While mall staples and department stores continue to close their doors this year, one subset within the retail industry is enjoying higher sales and decent foot traffic: beauty products. But it’s not the traditional makeup counter inside your local department store that’s become a hot spot for customers, it’s the tech-heavy, try-before-you-buy beauty-specific stores like Sephora and Ulta. 

The New York Times reports that while prestige beauty sales in the United States rose 6% in the last year, that doesn’t mean every company selling cosmetics is doing well.

Sephora and Ulta — as well as a wealth of online beauty tutorials — have helped cut into the department store beauty market by luring away shoppers who now seem to be living by a more-is-more mantra: more technology, more brands, more options.

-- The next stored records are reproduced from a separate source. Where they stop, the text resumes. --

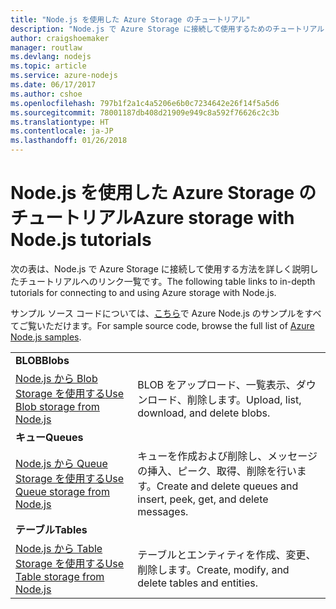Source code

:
 ```yaml
---
title: "Node.js を使用した Azure Storage のチュートリアル"
description: "Node.js で Azure Storage に接続して使用するためのチュートリアル"
author: craigshoemaker
manager: routlaw
ms.devlang: nodejs
ms.topic: article
ms.service: azure-nodejs
ms.date: 06/17/2017
ms.author: cshoe
ms.openlocfilehash: 797b1f2a1c4a5206e6b0c7234642e26f14f5a5d6
ms.sourcegitcommit: 78001187db408d21909e949c8a592f76626c2c3b
ms.translationtype: HT
ms.contentlocale: ja-JP
ms.lasthandoff: 01/26/2018
---
```

# <a name="azure-storage-with-nodejs-tutorials"></a><span data-ttu-id="0518a-103">Node.js を使用した Azure Storage のチュートリアル</span><span class="sxs-lookup"><span data-stu-id="0518a-103">Azure storage with Node.js tutorials</span></span>

<span data-ttu-id="0518a-104">次の表は、Node.js で Azure Storage に接続して使用する方法を詳しく説明したチュートリアルへのリンク一覧です。</span><span class="sxs-lookup"><span data-stu-id="0518a-104">The following table links to in-depth tutorials for connecting to and using Azure storage with Node.js.</span></span>

<span data-ttu-id="0518a-105">サンプル ソース コードについては、[こちら](https://azure.microsoft.com/resources/samples/?term=nodejs)で Azure Node.js のサンプルをすべてご覧いただけます。</span><span class="sxs-lookup"><span data-stu-id="0518a-105">For sample source code, browse the full list of [Azure Node.js samples](https://azure.microsoft.com/resources/samples/?term=nodejs).</span></span>

| | |
|---|---|
| <span data-ttu-id="0518a-106">**BLOB**</span><span class="sxs-lookup"><span data-stu-id="0518a-106">**Blobs**</span></span> ||
| [<span data-ttu-id="0518a-107">Node.js から Blob Storage を使用する</span><span class="sxs-lookup"><span data-stu-id="0518a-107">Use Blob storage from Node.js</span></span>](http://docs.microsoft.com/azure/storage/storage-nodejs-how-to-use-blob-storage?toc=/azure/node/toc.json&bc=/azure/node/toc.json) | <span data-ttu-id="0518a-108">BLOB をアップロード、一覧表示、ダウンロード、削除します。</span><span class="sxs-lookup"><span data-stu-id="0518a-108">Upload, list, download, and delete blobs.</span></span> |
| <span data-ttu-id="0518a-109">**キュー**</span><span class="sxs-lookup"><span data-stu-id="0518a-109">**Queues**</span></span> ||
| [<span data-ttu-id="0518a-110">Node.js から Queue Storage を使用する</span><span class="sxs-lookup"><span data-stu-id="0518a-110">Use Queue storage from Node.js</span></span>](http://docs.microsoft.com/azure/storage/storage-nodejs-how-to-use-queues?toc=/azure/node/toc.json&bc=/azure/node/toc.json) | <span data-ttu-id="0518a-111">キューを作成および削除し、メッセージの挿入、ピーク、取得、削除を行います。</span><span class="sxs-lookup"><span data-stu-id="0518a-111">Create and delete queues and insert, peek, get, and delete messages.</span></span> |
| <span data-ttu-id="0518a-112">**テーブル**</span><span class="sxs-lookup"><span data-stu-id="0518a-112">**Tables**</span></span> ||
| [<span data-ttu-id="0518a-113">Node.js から Table Storage を使用する</span><span class="sxs-lookup"><span data-stu-id="0518a-113">Use Table storage from Node.js</span></span>](http://docs.microsoft.com/azure/storage/storage-nodejs-how-to-use-table-storage?toc=/azure/node/toc.json&bc=/azure/node/toc.json) | <span data-ttu-id="0518a-114">テーブルとエンティティを作成、変更、削除します。</span><span class="sxs-lookup"><span data-stu-id="0518a-114">Create, modify, and delete tables and entities.</span></span> |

And that’s what stores like Sephora, which is owned by French conglomerate LVMH, offer with rows of brands and colorful palettes, not to mention the technology that allows customers to virtually try on everything from eyelashes to lipsticks.

Analysts say new technology and the demise of brand loyalty has turned stores like Sephora into a makeup lover’s candy store.

“For the older consumer it can be confusing,” Karen Grant, the global beauty industry analyst at the NPD Group, tells the Times. “But for the younger consumer, it’s like, ‘Wheeeee! Look at that! Look at that!’ It’s all about play. And the more time you stay in the store or online, the more money you are likely to spend.”

It’s a shift that Sephora has enjoyed. The company operates more than 2,300 locations in 33 countries.

The company says it’s working to embrace customers changing expectations. With thousands of beauty tutorials appearing on sties like YouTube, there’s less need for makeup artists, but more space for product options.

Deborah Yeh, Sephora’s senior vice president for marketing and branding, tells the Times that the company is currently working to cut through the confusion created by so many voices in the beauty industry.

While Sephora’s closest competition is Ulta, which focuses on both high-end and drug store beauty products, as well as salon services, that doesn’t mean department store chains are giving up on their beauty offerings.

The Times reports that at Macy’s beauty sales people have begun shilling all brands not just one counter. Additionally, the company bought beauty boutique Bluemercury in 2015 and has begun incorporating those products at stores, while opening stand alone locations. 

Others are embracing the standalone beauty retailers. JCPenney, for instance, already operates dozens of store-within-a-store Sephora locations. Last month, the company announced it would expand that partnership adding more in-store locations, bringing the total Sephora presence in JCPenney stores to 650 locations.